▶ **Exercise input**
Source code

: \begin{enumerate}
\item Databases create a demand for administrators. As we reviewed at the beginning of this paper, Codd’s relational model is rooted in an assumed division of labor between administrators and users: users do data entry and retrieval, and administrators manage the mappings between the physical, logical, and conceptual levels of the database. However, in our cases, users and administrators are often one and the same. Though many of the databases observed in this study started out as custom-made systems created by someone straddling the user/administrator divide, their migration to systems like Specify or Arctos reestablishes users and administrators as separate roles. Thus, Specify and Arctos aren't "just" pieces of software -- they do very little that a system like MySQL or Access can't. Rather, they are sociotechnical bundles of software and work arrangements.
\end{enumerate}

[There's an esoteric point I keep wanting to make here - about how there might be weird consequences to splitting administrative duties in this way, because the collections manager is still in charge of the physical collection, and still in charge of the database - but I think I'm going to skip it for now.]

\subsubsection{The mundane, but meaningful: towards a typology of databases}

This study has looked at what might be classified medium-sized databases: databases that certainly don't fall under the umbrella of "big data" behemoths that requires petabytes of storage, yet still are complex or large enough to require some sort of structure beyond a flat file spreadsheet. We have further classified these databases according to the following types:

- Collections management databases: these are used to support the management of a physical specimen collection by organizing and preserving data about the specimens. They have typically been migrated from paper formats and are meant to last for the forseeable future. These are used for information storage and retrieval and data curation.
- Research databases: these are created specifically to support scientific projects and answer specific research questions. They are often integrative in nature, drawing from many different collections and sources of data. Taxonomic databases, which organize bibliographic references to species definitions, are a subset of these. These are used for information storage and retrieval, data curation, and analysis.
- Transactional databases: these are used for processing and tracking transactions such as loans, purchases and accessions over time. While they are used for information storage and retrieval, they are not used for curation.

--

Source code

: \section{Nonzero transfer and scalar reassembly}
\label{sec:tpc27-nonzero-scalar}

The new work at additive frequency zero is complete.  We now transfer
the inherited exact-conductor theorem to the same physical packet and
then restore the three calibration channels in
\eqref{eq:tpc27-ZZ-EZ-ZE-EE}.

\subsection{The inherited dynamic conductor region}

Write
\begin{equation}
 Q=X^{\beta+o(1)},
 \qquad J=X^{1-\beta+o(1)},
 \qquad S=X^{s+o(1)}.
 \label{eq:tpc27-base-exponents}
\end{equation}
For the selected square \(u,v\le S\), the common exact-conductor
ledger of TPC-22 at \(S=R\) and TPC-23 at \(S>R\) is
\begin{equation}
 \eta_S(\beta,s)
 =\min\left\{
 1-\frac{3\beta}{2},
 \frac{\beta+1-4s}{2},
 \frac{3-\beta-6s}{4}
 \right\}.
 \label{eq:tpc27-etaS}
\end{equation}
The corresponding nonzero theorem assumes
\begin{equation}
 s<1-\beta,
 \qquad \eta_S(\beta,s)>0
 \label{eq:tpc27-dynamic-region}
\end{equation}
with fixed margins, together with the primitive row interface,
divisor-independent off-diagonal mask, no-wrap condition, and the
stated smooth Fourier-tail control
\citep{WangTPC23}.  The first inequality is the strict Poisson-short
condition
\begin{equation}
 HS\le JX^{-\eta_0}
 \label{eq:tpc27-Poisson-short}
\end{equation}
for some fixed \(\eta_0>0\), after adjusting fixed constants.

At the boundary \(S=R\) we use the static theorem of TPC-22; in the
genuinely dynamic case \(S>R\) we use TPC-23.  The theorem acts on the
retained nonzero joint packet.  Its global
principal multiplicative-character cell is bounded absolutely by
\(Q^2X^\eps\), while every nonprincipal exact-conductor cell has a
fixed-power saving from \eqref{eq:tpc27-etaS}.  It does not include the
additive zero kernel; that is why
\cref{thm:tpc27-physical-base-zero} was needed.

▶ **How to complete this task**
Repeat exactly the lines above from the one with "but meaningful: towards" up to and including the one with "- Transactional databases: these". No other line belongs in the reply.

▶ **Task result**
\subsubsection{The mundane, but meaningful: towards a typology of databases}

This study has looked at what might be classified medium-sized databases: databases that certainly don't fall under the umbrella of "big data" behemoths that requires petabytes of storage, yet still are complex or large enough to require some sort of structure beyond a flat file spreadsheet. We have further classified these databases according to the following types:

- Collections management databases: these are used to support the management of a physical specimen collection by organizing and preserving data about the specimens. They have typically been migrated from paper formats and are meant to last for the forseeable future. These are used for information storage and retrieval and data curation.
- Research databases: these are created specifically to support scientific projects and answer specific research questions. They are often integrative in nature, drawing from many different collections and sources of data. Taxonomic databases, which organize bibliographic references to species definitions, are a subset of these. These are used for information storage and retrieval, data curation, and analysis.
- Transactional databases: these are used for processing and tracking transactions such as loans, purchases and accessions over time. While they are used for information storage and retrieval, they are not used for curation.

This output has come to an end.